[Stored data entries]
* * *

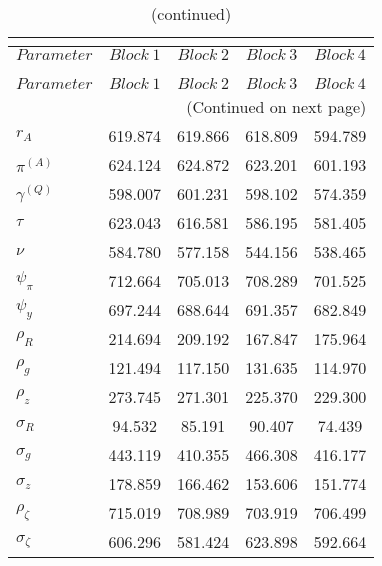  
\begin{center}
\begin{longtable}{lcccc} 
\caption{MCMC Inefficiency factors per block}\\
 \label{Table:MCMC_inefficiency_factors}\\
\toprule 
$Parameter         $	 & 	 $     Block~1$	 & 	 $     Block~2$	 & 	 $     Block~3$	 & 	 $     Block~4$\\
\midrule \endfirsthead 
\caption{(continued)}\\
 \toprule \\ 
$Parameter         $	 & 	 $     Block~1$	 & 	 $     Block~2$	 & 	 $     Block~3$	 & 	 $     Block~4$\\
\midrule \endhead 
\midrule \multicolumn{5}{r}{(Continued on next page)} \\ \bottomrule \endfoot 
\bottomrule \endlastfoot 
$ {r_{A}}          $	 & 	     619.874	 & 	     619.866	 & 	     618.809	 & 	     594.789 \\ 
$ {\pi^{(A)}}      $	 & 	     624.124	 & 	     624.872	 & 	     623.201	 & 	     601.193 \\ 
$ {\gamma^{(Q)}}   $	 & 	     598.007	 & 	     601.231	 & 	     598.102	 & 	     574.359 \\ 
$ {\tau}           $	 & 	     623.043	 & 	     616.581	 & 	     586.195	 & 	     581.405 \\ 
$ {\nu}            $	 & 	     584.780	 & 	     577.158	 & 	     544.156	 & 	     538.465 \\ 
$ {\psi_\pi}       $	 & 	     712.664	 & 	     705.013	 & 	     708.289	 & 	     701.525 \\ 
$ {\psi_y}         $	 & 	     697.244	 & 	     688.644	 & 	     691.357	 & 	     682.849 \\ 
$ {\rho_R}         $	 & 	     214.694	 & 	     209.192	 & 	     167.847	 & 	     175.964 \\ 
$ {\rho_{g}}       $	 & 	     121.494	 & 	     117.150	 & 	     131.635	 & 	     114.970 \\ 
$ {\rho_z}         $	 & 	     273.745	 & 	     271.301	 & 	     225.370	 & 	     229.300 \\ 
$ {\sigma_R}       $	 & 	      94.532	 & 	      85.191	 & 	      90.407	 & 	      74.439 \\ 
$ {\sigma_{g}}     $	 & 	     443.119	 & 	     410.355	 & 	     466.308	 & 	     416.177 \\ 
$ {\sigma_z}       $	 & 	     178.859	 & 	     166.462	 & 	     153.606	 & 	     151.774 \\ 
$ {\rho_\zeta}     $	 & 	     715.019	 & 	     708.989	 & 	     703.919	 & 	     706.499 \\ 
$ {\sigma_\zeta}   $	 & 	     606.296	 & 	     581.424	 & 	     623.898	 & 	     592.664 \\ 
\end{longtable}
 \end{center}
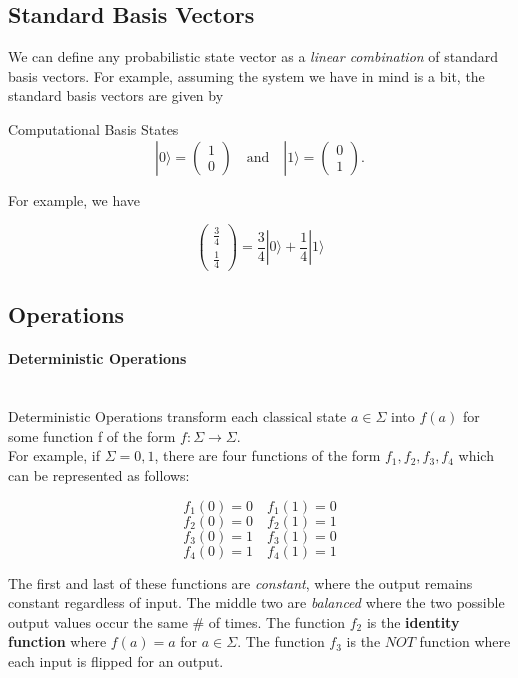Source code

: \documentclass[svgnames]{article}     %
\begin{document}
\subsection{Standard Basis Vectors}

We can define any probabilistic state vector as a \textit{linear combination} of standard basis vectors. For example, assuming the system we have in mind is a bit, the standard basis vectors are given by 

\begin{subbox}{Computational Basis States}
  \[
  |0\rangle = \begin{pmatrix}
    1 \\ 0  
  \end{pmatrix} \quad \text{and} \quad |1 \rangle = \begin{pmatrix}
    0 \\ 1
  \end{pmatrix}.
\]
\end{subbox}

For example, we have

\[
\begin{pmatrix}
  \frac{3}{4}\\[5px] \frac{1}{4} 
\end{pmatrix} = \frac{3}{4} |0\rangle + \frac{1}{4}|1\rangle
\] \vspace{5px}
\subsection{Operations}

\paragraph{Deterministic Operations} \mbox{} \\

Deterministic Operations transform each classical state $a \in \Sigma$ into $f(a)$ for some function f of the form $f: \Sigma \rightarrow \Sigma$. \\

For example, if  $\Sigma = {0,1}$, there are four functions of the form $f_1, f_2, f_3, f_4$ which can be represented as follows: 

\[
f_1(0) = 0 \quad f_1(1) = 0 
\] 
\[ f_2(0) = 0 \quad f_2(1) = 1 \]
\[f_3(0) = 1 \quad f_3(1) = 0 \]
\[ f_4(0) = 1 \quad f_4(1) = 1 \] \vspace{5px}

The first and last of these functions are  \textit{constant}, where the output remains constant regardless of input. The middle two are \textit{balanced} where the two possible output values occur the same \# of times. The function $f_2$ is the \textbf{identity function} where $f(a) = a$ for $a \in \Sigma$. The function $f_3$ is the  $NOT$ function where each input is flipped for an output. \\
\end{document}
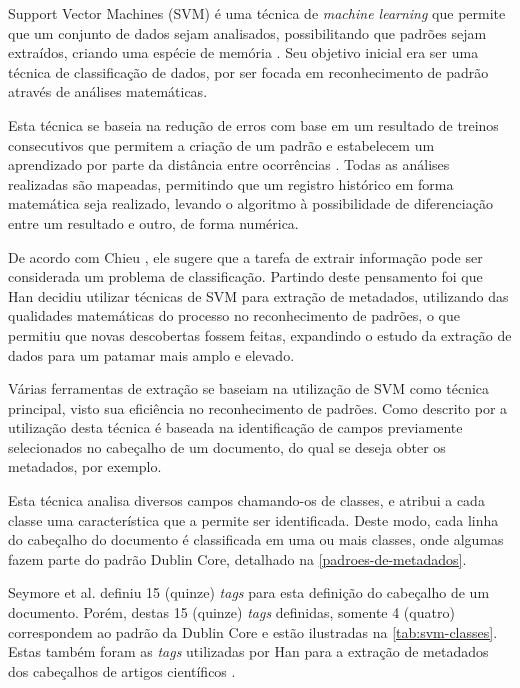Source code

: \begin{textonovo}
Support Vector Machines (SVM) é uma técnica de \textit{machine learning} que permite que um conjunto de dados sejam analisados, possibilitando que padrões sejam extraídos, criando uma espécie de memória \cite{Vapnik-SVM}. Seu objetivo inicial era ser uma técnica de classificação de dados, por ser focada em reconhecimento de padrão através de análises matemáticas.

Esta técnica se baseia na redução de erros com base em um resultado de treinos consecutivos que permitem a criação de um padrão e estabelecem um aprendizado por parte da distância entre ocorrências \cite{Vapnik-SVM}. Todas as análises realizadas são mapeadas, permitindo que um registro histórico em forma matemática seja realizado, levando o algoritmo à possibilidade de diferenciação entre um resultado e outro, de forma numérica.

De acordo com Chieu \cite{Chieu}, ele sugere que a tarefa de extrair informação pode ser considerada um problema de classificação. Partindo deste pensamento foi que Han \cite{Han-SVM} decidiu utilizar técnicas de SVM para extração de metadados, utilizando das qualidades matemáticas do processo no reconhecimento de padrões, o que permitiu que novas descobertas fossem feitas, expandindo o estudo da extração de dados para um patamar mais amplo e elevado.

\end{textonovo}

\begin{textoalterado}
Várias ferramentas de extração se baseiam na utilização de SVM como técnica principal, visto sua eficiência no reconhecimento de padrões. Como descrito por \cite{Han-SVM} a utilização desta técnica é baseada na identificação de campos previamente selecionados no cabeçalho de um documento, do qual se deseja obter os metadados, por exemplo.

Esta técnica analisa diversos campos chamando-os de classes, e atribui a cada classe uma característica que a permite ser identificada. Deste modo, cada linha do cabeçalho do documento é classificada em uma ou mais classes, onde algumas fazem parte do padrão Dublin Core, detalhado na \autoref{padroes-de-metadados}.

Seymore et al. \cite{Seymore-HMM-IE} definiu 15 (quinze) \textit{tags} para esta definição do cabeçalho de um documento. Porém, destas 15 (quinze) \textit{tags} definidas, somente 4 (quatro) correspondem ao padrão da Dublin Core e estão ilustradas na \autoref{tab:svm-classes}. Estas também foram as \textit{tags} utilizadas por Han para a extração de metadados dos cabeçalhos de artigos científicos \cite{Han-SVM}.

\end{textoalterado}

* * *

What is needed is a verbatim copy of the entries, leaving out any pictures.

**Task answer**:
\begin{center}
\begin{longtable}{lcccc} 
\caption{MCMC Inefficiency factors per block}\\
 \label{Table:MCMC_inefficiency_factors}\\
\toprule 
$Parameter         $	 & 	 $     Block~1$	 & 	 $     Block~2$	 & 	 $     Block~3$	 & 	 $     Block~4$\\
\midrule \endfirsthead 
\caption{(continued)}\\
 \toprule \\ 
$Parameter         $	 & 	 $     Block~1$	 & 	 $     Block~2$	 & 	 $     Block~3$	 & 	 $     Block~4$\\
\midrule \endhead 
\midrule \multicolumn{5}{r}{(Continued on next page)} \\ \bottomrule \endfoot 
\bottomrule \endlastfoot 
$ {r_{A}}          $	 & 	     619.874	 & 	     619.866	 & 	     618.809	 & 	     594.789 \\ 
$ {\pi^{(A)}}      $	 & 	     624.124	 & 	     624.872	 & 	     623.201	 & 	     601.193 \\ 
$ {\gamma^{(Q)}}   $	 & 	     598.007	 & 	     601.231	 & 	     598.102	 & 	     574.359 \\ 
$ {\tau}           $	 & 	     623.043	 & 	     616.581	 & 	     586.195	 & 	     581.405 \\ 
$ {\nu}            $	 & 	     584.780	 & 	     577.158	 & 	     544.156	 & 	     538.465 \\ 
$ {\psi_\pi}       $	 & 	     712.664	 & 	     705.013	 & 	     708.289	 & 	     701.525 \\ 
$ {\psi_y}         $	 & 	     697.244	 & 	     688.644	 & 	     691.357	 & 	     682.849 \\ 
$ {\rho_R}         $	 & 	     214.694	 & 	     209.192	 & 	     167.847	 & 	     175.964 \\ 
$ {\rho_{g}}       $	 & 	     121.494	 & 	     117.150	 & 	     131.635	 & 	     114.970 \\ 
$ {\rho_z}         $	 & 	     273.745	 & 	     271.301	 & 	     225.370	 & 	     229.300 \\ 
$ {\sigma_R}       $	 & 	      94.532	 & 	      85.191	 & 	      90.407	 & 	      74.439 \\ 
$ {\sigma_{g}}     $	 & 	     443.119	 & 	     410.355	 & 	     466.308	 & 	     416.177 \\ 
$ {\sigma_z}       $	 & 	     178.859	 & 	     166.462	 & 	     153.606	 & 	     151.774 \\ 
$ {\rho_\zeta}     $	 & 	     715.019	 & 	     708.989	 & 	     703.919	 & 	     706.499 \\ 
$ {\sigma_\zeta}   $	 & 	     606.296	 & 	     581.424	 & 	     623.898	 & 	     592.664 \\ 
\end{longtable}
 \end{center}
Source code

: \documentclass[svgnames]{article}     %
\begin{document}
\subsection{Standard Basis Vectors}

We can define any probabilistic state vector as a \textit{linear combination} of standard basis vectors. For example, assuming the system we have in mind is a bit, the standard basis vectors are given by 

\begin{subbox}{Computational Basis States}
  \[
  |0\rangle = \begin{pmatrix}
    1 \\ 0  
  \end{pmatrix} \quad \text{and} \quad |1 \rangle = \begin{pmatrix}
    0 \\ 1
  \end{pmatrix}.
\]
\end{subbox}

For example, we have

\[
\begin{pmatrix}
  \frac{3}{4}\\[5px] \frac{1}{4} 
\end{pmatrix} = \frac{3}{4} |0\rangle + \frac{1}{4}|1\rangle
\] \vspace{5px}
\subsection{Operations}

\paragraph{Deterministic Operations} \mbox{} \\

Deterministic Operations transform each classical state $a \in \Sigma$ into $f(a)$ for some function f of the form $f: \Sigma \rightarrow \Sigma$. \\

For example, if  $\Sigma = {0,1}$, there are four functions of the form $f_1, f_2, f_3, f_4$ which can be represented as follows: 

\[
f_1(0) = 0 \quad f_1(1) = 0 
\] 
\[ f_2(0) = 0 \quad f_2(1) = 1 \]
\[f_3(0) = 1 \quad f_3(1) = 0 \]
\[ f_4(0) = 1 \quad f_4(1) = 1 \] \vspace{5px}

The first and last of these functions are  \textit{constant}, where the output remains constant regardless of input. The middle two are \textit{balanced} where the two possible output values occur the same \# of times. The function $f_2$ is the \textbf{identity function} where $f(a) = a$ for $a \in \Sigma$. The function $f_3$ is the  $NOT$ function where each input is flipped for an output. \\
\end{document}
Source code

: \begin{textonovo}
Support Vector Machines (SVM) é uma técnica de \textit{machine learning} que permite que um conjunto de dados sejam analisados, possibilitando que padrões sejam extraídos, criando uma espécie de memória \cite{Vapnik-SVM}. Seu objetivo inicial era ser uma técnica de classificação de dados, por ser focada em reconhecimento de padrão através de análises matemáticas.

Esta técnica se baseia na redução de erros com base em um resultado de treinos consecutivos que permitem a criação de um padrão e estabelecem um aprendizado por parte da distância entre ocorrências \cite{Vapnik-SVM}. Todas as análises realizadas são mapeadas, permitindo que um registro histórico em forma matemática seja realizado, levando o algoritmo à possibilidade de diferenciação entre um resultado e outro, de forma numérica.

De acordo com Chieu \cite{Chieu}, ele sugere que a tarefa de extrair informação pode ser considerada um problema de classificação. Partindo deste pensamento foi que Han \cite{Han-SVM} decidiu utilizar técnicas de SVM para extração de metadados, utilizando das qualidades matemáticas do processo no reconhecimento de padrões, o que permitiu que novas descobertas fossem feitas, expandindo o estudo da extração de dados para um patamar mais amplo e elevado.

\end{textonovo}

\begin{textoalterado}
Várias ferramentas de extração se baseiam na utilização de SVM como técnica principal, visto sua eficiência no reconhecimento de padrões. Como descrito por \cite{Han-SVM} a utilização desta técnica é baseada na identificação de campos previamente selecionados no cabeçalho de um documento, do qual se deseja obter os metadados, por exemplo.

Esta técnica analisa diversos campos chamando-os de classes, e atribui a cada classe uma característica que a permite ser identificada. Deste modo, cada linha do cabeçalho do documento é classificada em uma ou mais classes, onde algumas fazem parte do padrão Dublin Core, detalhado na \autoref{padroes-de-metadados}.

Seymore et al. \cite{Seymore-HMM-IE} definiu 15 (quinze) \textit{tags} para esta definição do cabeçalho de um documento. Porém, destas 15 (quinze) \textit{tags} definidas, somente 4 (quatro) correspondem ao padrão da Dublin Core e estão ilustradas na \autoref{tab:svm-classes}. Estas também foram as \textit{tags} utilizadas por Han para a extração de metadados dos cabeçalhos de artigos científicos \cite{Han-SVM}.

\end{textoalterado}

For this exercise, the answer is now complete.